DATA FOR ANALYSIS START

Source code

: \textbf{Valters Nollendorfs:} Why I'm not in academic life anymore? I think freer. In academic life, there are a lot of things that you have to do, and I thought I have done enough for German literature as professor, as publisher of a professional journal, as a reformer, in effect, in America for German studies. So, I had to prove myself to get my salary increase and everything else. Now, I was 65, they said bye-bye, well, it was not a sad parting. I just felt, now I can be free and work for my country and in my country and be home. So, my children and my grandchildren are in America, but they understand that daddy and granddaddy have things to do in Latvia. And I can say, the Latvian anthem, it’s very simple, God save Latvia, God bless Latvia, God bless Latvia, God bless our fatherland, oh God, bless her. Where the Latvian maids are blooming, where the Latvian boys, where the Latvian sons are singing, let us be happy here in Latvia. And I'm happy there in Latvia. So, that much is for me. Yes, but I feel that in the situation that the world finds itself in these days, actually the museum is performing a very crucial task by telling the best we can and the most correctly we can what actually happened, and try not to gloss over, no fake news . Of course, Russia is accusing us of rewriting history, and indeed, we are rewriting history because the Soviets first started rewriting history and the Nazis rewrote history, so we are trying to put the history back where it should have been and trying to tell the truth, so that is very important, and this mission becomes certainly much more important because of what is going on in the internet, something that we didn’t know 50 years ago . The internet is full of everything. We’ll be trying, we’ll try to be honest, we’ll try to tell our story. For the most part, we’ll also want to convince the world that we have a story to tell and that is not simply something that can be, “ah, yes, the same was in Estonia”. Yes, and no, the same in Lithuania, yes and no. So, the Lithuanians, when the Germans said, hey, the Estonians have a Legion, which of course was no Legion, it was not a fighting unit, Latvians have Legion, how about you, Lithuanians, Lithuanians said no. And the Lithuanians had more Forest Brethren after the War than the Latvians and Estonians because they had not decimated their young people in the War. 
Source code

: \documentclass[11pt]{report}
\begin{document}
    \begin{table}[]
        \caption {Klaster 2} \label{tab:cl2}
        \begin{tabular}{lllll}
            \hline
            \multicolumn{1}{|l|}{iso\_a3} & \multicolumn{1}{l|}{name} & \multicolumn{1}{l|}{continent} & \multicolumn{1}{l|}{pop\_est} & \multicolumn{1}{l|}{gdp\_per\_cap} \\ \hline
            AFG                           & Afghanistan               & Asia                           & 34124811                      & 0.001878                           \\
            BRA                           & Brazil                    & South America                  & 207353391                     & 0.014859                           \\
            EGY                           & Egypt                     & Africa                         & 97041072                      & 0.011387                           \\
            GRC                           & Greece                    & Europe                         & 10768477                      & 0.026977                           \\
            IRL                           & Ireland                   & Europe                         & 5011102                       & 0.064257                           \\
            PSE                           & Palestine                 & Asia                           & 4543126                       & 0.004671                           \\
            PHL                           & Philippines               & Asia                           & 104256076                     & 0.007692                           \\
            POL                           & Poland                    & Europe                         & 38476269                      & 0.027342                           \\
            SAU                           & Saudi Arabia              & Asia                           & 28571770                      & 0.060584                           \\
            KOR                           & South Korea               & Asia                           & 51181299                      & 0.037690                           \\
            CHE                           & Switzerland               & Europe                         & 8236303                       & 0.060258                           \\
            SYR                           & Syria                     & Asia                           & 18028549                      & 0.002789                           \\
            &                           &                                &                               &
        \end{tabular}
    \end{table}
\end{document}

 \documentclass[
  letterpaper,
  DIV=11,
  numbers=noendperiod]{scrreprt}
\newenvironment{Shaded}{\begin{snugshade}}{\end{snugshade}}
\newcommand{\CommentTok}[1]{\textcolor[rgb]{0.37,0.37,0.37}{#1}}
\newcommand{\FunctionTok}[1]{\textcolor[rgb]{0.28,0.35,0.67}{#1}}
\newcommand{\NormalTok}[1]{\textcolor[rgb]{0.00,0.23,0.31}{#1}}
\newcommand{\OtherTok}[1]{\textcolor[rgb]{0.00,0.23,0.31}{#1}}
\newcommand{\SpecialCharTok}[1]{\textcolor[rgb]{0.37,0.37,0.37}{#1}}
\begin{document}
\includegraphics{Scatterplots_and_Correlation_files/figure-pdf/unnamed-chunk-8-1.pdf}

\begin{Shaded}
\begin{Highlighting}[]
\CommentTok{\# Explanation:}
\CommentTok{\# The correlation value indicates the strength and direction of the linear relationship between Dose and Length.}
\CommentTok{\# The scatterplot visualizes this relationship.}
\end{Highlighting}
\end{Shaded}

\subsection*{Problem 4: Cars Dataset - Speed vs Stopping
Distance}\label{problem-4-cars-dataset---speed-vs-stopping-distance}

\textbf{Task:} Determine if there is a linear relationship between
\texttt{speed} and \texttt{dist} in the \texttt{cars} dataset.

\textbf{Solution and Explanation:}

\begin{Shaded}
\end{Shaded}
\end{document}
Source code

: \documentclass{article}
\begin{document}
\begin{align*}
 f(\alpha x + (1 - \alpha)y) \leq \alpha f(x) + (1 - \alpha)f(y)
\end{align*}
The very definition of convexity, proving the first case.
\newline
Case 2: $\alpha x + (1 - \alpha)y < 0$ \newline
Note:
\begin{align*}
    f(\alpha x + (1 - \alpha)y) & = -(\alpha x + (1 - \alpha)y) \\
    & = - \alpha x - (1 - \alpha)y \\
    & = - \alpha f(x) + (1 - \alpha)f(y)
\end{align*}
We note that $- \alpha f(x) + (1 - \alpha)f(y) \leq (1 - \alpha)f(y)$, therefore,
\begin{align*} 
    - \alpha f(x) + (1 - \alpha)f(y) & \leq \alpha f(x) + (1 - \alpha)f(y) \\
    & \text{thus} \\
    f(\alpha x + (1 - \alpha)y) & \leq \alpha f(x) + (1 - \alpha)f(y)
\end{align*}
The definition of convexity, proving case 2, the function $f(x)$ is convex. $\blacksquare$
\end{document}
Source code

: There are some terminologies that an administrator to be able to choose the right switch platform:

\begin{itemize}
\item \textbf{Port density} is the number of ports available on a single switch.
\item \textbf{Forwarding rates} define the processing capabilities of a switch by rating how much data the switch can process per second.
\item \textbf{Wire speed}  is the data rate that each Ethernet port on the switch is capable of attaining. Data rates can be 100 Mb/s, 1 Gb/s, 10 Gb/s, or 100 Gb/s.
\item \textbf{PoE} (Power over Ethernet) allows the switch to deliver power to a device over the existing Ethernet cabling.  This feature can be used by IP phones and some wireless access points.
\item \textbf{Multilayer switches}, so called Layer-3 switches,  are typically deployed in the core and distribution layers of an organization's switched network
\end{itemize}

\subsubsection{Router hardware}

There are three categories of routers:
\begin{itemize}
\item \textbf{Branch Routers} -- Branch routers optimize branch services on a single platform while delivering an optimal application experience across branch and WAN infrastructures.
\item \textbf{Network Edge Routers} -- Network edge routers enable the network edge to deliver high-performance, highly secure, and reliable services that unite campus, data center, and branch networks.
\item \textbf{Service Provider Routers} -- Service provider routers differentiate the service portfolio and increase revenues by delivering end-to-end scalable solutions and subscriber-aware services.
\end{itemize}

DATA FOR ANALYSIS END

:: EXERCISE OBJECTIVE ::
Copy out, from the records above, every line that holds the string "documentclass".

:: RESPONSE AREA ::
: \documentclass[11pt]{report}
 \documentclass[
: \documentclass{article}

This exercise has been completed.